The strong nuclear force or strong interaction (also called color force or colour force) is a fundamental force of nature which can be split up into two sub forces: The fundamental strong force and the residual strong force. The strong force only directly affects quarks, antiquarks and gluons; also the boson responsible for its mediation. The fundamental aspect of the strong force binds quarks together to form hadrons such as the proton and neutron. The residual strong force holds together hadrons such as in the nucleus of an atom. Here the mediating particle is a bosonic hadron or meson.

According to quantum chromodynamics, every quark carries color charge which comes in three types: "red", "green" and "blue". These are just names and not related to ordinary colors. Antiquarks are either "anti-red", "anti-green" or "anti-blue". Like colors repel, unlike colors attract. The attraction between a color and its anti-color is especially strong. Particles can only exist if their total color is neutral (commonly referred to as a color singlet), meaning that they can either be composed of a (anti-)red, (anti-)green and (anti-)blue quark (such a particle is called a baryon; protons and neutrons are examples), or of a quark and an anti-quark having the corresponding anti-color (such a particle is called a meson).

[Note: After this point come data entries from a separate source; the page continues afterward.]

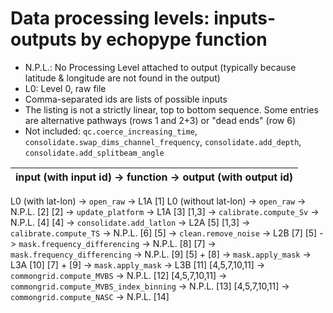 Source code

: # Data processing levels: inputs-outputs by echopype function

- N.P.L.: No Processing Level attached to output (typically because latitude & longitude are not found in the output)
- L0: Level 0, raw file
- Comma-separated ids are lists of possible inputs
- The listing is not a strictly linear, top to bottom sequence. Some entries are alternative pathways (rows 1 and 2+3) or "dead ends" (row 6)
- Not included: `qc.coerce_increasing_time`, `consolidate.swap_dims_channel_frequency`, `consolidate.add_depth`, `consolidate.add_splitbeam_angle`


input (with input id) -> function -> output (with output id) |
--------- |
L0 (with lat-lon) -> `open_raw` -> L1A [1]
L0 (without lat-lon) -> `open_raw` -> N.P.L. [2]
[2] -> `update_platform` -> L1A [3]
[1,3] -> `calibrate.compute_Sv` -> N.P.L. [4]
[4] -> `consolidate.add_latlon` -> L2A [5]
[1,3] -> `calibrate.compute_TS` -> N.P.L. [6]
[5] -> `clean.remove_noise` -> L2B [7]
[5] -> `mask.frequency_differencing` -> N.P.L. [8]
[7] -> `mask.frequency_differencing` -> N.P.L. [9]
[5] + [8] -> `mask.apply_mask` -> L3A [10]
[7] + [9] -> `mask.apply_mask` -> L3B [11]
[4,5,7,10,11] -> `commongrid.compute_MVBS` -> N.P.L. [12]
[4,5,7,10,11] -> `commongrid.compute_MVBS_index_binning` -> N.P.L. [13]
[4,5,7,10,11] -> `commongrid.compute_NASC` -> N.P.L. [14]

The strong interaction acts between two quarks by exchanging particles called gluons. There are eight types of gluons, each carrying a color charge and an anti-color charge.

As pairs of quarks interact, they constantly change their color, but in such a way that the total color charge is conserved. If a red quark is attracted to a green quark inside a baryon, a gluon carrying anti-green and red color is emitted from the red quark and absorbed by the green quark; as a result the first quark switches to green and the second to red (total color charge remains green + red). If a blue quark and an anti-blue antiquark interact inside a meson, a gluon carrying for example anti-red and blue could be emitted by the blue quark and absorbed by the anti-blue one; as a result the blue quark turns red and the anti-blue antiquark turns anti-red (total color charge remains 0). Two green quarks repel each other by exchanging a gluon carrying green and anti-green color; the quarks remain green.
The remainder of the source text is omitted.